### Try it
Your output must be the lines below from the line containing "This is a game" to the line containing "fork firmware @Moonmodules", both lines included, reproduced exactly and without pictures.
=-=-=-=-=
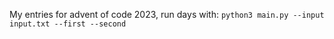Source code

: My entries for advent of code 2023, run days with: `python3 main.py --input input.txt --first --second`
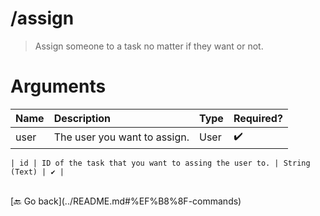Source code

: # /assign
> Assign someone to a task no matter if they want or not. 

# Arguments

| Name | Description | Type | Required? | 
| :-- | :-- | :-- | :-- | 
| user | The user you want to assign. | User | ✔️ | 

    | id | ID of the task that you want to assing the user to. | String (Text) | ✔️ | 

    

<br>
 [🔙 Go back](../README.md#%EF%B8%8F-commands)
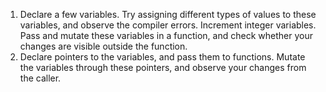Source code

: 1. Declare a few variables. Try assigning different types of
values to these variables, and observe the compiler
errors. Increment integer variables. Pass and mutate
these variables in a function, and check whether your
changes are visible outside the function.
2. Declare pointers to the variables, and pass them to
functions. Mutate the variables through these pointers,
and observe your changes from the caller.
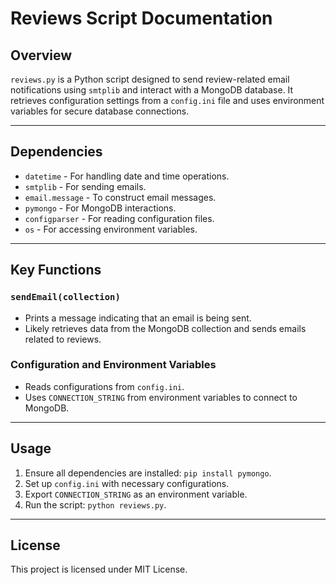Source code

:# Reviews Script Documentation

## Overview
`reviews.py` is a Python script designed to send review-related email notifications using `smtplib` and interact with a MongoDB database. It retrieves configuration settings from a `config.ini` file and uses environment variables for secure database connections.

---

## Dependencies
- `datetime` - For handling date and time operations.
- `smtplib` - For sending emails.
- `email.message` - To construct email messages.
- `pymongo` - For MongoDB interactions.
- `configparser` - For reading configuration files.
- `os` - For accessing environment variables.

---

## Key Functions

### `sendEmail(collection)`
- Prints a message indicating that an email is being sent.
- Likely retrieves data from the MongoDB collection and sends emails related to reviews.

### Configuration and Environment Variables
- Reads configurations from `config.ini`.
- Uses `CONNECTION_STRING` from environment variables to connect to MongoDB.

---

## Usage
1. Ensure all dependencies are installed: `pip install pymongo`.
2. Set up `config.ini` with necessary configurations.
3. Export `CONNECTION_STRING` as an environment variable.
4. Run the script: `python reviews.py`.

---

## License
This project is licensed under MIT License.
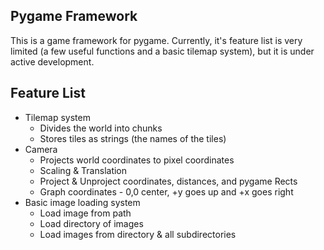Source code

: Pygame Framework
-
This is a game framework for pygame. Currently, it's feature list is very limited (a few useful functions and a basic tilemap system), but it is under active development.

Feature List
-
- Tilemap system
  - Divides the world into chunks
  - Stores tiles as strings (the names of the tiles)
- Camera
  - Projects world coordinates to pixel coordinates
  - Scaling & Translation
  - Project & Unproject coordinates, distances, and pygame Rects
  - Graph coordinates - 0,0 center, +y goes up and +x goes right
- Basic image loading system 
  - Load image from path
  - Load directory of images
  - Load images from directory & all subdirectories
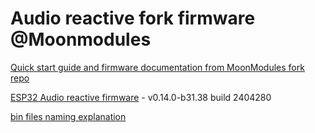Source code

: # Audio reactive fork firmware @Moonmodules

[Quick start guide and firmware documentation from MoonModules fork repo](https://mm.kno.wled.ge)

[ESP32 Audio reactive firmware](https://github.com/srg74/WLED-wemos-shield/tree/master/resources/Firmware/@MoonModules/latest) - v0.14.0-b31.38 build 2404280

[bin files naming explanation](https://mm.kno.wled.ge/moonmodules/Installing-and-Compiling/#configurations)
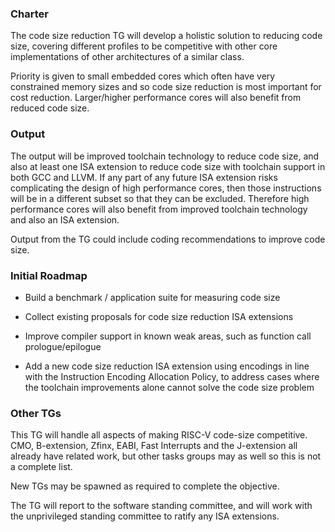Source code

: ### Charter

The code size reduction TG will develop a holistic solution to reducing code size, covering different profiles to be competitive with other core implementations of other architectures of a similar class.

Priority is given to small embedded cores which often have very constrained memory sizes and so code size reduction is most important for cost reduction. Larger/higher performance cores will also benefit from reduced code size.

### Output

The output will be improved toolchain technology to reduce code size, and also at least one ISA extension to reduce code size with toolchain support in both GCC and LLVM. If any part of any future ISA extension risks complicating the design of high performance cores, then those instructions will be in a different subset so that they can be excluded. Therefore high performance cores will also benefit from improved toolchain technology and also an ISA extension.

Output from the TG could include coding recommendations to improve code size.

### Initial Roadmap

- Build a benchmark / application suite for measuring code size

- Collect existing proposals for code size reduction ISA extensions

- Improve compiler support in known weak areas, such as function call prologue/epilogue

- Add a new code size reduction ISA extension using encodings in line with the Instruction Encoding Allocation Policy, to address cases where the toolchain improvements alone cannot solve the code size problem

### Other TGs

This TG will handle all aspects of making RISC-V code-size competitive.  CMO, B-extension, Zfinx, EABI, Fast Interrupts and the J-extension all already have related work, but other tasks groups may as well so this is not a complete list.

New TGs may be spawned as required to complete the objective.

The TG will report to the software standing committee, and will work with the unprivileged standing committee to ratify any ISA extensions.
=-=-=-=-=
### Final answer
This is a game framework for pygame. Currently, it's feature list is very limited (a few useful functions and a basic tilemap system), but it is under active development.

Feature List
-
- Tilemap system
  - Divides the world into chunks
  - Stores tiles as strings (the names of the tiles)
- Camera
  - Projects world coordinates to pixel coordinates
  - Scaling & Translation
  - Project & Unproject coordinates, distances, and pygame Rects
  - Graph coordinates - 0,0 center, +y goes up and +x goes right
- Basic image loading system 
  - Load image from path
  - Load directory of images
  - Load images from directory & all subdirectories
Source code

: # Audio reactive fork firmware @Moonmodules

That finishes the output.